= Work item =
Reproduce the entries. Each one must match the original exactly.

########################################

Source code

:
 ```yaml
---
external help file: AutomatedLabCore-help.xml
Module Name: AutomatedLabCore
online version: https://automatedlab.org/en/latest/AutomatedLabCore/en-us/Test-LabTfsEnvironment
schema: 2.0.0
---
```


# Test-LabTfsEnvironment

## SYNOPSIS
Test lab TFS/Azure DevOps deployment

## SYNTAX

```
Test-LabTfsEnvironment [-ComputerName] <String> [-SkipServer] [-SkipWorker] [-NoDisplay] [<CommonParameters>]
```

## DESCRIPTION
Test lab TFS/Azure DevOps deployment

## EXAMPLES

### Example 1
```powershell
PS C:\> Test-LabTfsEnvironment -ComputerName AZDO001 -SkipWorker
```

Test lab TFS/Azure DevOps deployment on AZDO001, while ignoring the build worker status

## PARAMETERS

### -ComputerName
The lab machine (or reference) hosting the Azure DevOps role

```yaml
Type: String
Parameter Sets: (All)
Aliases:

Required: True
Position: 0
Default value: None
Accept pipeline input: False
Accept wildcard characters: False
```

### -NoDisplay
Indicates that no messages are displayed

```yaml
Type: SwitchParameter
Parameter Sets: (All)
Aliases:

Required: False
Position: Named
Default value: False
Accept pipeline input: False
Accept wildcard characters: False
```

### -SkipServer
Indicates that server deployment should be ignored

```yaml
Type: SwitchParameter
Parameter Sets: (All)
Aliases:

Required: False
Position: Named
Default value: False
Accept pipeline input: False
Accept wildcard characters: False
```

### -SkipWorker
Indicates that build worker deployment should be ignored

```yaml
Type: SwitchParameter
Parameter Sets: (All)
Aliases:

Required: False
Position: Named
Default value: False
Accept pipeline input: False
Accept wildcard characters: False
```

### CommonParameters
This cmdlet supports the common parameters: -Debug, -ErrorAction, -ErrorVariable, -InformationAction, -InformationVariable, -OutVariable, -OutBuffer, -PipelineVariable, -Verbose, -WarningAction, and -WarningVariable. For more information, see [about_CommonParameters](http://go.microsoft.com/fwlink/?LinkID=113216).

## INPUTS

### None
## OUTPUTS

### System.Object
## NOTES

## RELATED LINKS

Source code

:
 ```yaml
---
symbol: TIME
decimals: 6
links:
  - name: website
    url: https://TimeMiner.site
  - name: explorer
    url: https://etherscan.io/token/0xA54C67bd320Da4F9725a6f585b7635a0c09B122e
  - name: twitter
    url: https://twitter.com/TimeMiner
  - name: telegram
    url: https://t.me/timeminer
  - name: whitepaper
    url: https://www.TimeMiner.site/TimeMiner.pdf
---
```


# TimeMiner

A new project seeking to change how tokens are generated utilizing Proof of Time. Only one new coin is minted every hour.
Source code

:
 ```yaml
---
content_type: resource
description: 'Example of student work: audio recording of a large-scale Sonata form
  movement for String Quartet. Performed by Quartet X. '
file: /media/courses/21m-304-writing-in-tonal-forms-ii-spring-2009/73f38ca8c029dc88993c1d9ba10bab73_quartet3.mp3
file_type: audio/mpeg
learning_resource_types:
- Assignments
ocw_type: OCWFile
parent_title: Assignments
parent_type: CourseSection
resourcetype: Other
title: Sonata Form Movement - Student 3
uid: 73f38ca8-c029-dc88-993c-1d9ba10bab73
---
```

########################################

= Result of the task =
Source code

:
 ```yaml
---
external help file: AutomatedLabCore-help.xml
Module Name: AutomatedLabCore
online version: https://automatedlab.org/en/latest/AutomatedLabCore/en-us/Test-LabTfsEnvironment
schema: 2.0.0
---
```


# Test-LabTfsEnvironment

## SYNOPSIS
Test lab TFS/Azure DevOps deployment

## SYNTAX

```
Test-LabTfsEnvironment [-ComputerName] <String> [-SkipServer] [-SkipWorker] [-NoDisplay] [<CommonParameters>]
```

## DESCRIPTION
Test lab TFS/Azure DevOps deployment

## EXAMPLES

### Example 1
```powershell
PS C:\> Test-LabTfsEnvironment -ComputerName AZDO001 -SkipWorker
```

Test lab TFS/Azure DevOps deployment on AZDO001, while ignoring the build worker status

## PARAMETERS

### -ComputerName
The lab machine (or reference) hosting the Azure DevOps role

```yaml
Type: String
Parameter Sets: (All)
Aliases:

Required: True
Position: 0
Default value: None
Accept pipeline input: False
Accept wildcard characters: False
```

### -NoDisplay
Indicates that no messages are displayed

```yaml
Type: SwitchParameter
Parameter Sets: (All)
Aliases:

Required: False
Position: Named
Default value: False
Accept pipeline input: False
Accept wildcard characters: False
```

### -SkipServer
Indicates that server deployment should be ignored

```yaml
Type: SwitchParameter
Parameter Sets: (All)
Aliases:

Required: False
Position: Named
Default value: False
Accept pipeline input: False
Accept wildcard characters: False
```

### -SkipWorker
Indicates that build worker deployment should be ignored

```yaml
Type: SwitchParameter
Parameter Sets: (All)
Aliases:

Required: False
Position: Named
Default value: False
Accept pipeline input: False
Accept wildcard characters: False
```

### CommonParameters
This cmdlet supports the common parameters: -Debug, -ErrorAction, -ErrorVariable, -InformationAction, -InformationVariable, -OutVariable, -OutBuffer, -PipelineVariable, -Verbose, -WarningAction, and -WarningVariable. For more information, see [about_CommonParameters](http://go.microsoft.com/fwlink/?LinkID=113216).

## INPUTS

### None
## OUTPUTS

### System.Object
## NOTES

## RELATED LINKS

Source code

:
 ```yaml
---
symbol: TIME
decimals: 6
links:
  - name: website
    url: https://TimeMiner.site
  - name: explorer
    url: https://etherscan.io/token/0xA54C67bd320Da4F9725a6f585b7635a0c09B122e
  - name: twitter
    url: https://twitter.com/TimeMiner
  - name: telegram
    url: https://t.me/timeminer
  - name: whitepaper
    url: https://www.TimeMiner.site/TimeMiner.pdf
---
```


# TimeMiner

A new project seeking to change how tokens are generated utilizing Proof of Time. Only one new coin is minted every hour.
Source code

:
 ```yaml
---
content_type: resource
description: 'Example of student work: audio recording of a large-scale Sonata form
  movement for String Quartet. Performed by Quartet X. '
file: /media/courses/21m-304-writing-in-tonal-forms-ii-spring-2009/73f38ca8c029dc88993c1d9ba10bab73_quartet3.mp3
file_type: audio/mpeg
learning_resource_types:
- Assignments
ocw_type: OCWFile
parent_title: Assignments
parent_type: CourseSection
resourcetype: Other
title: Sonata Form Movement - Student 3
uid: 73f38ca8-c029-dc88-993c-1d9ba10bab73
---
```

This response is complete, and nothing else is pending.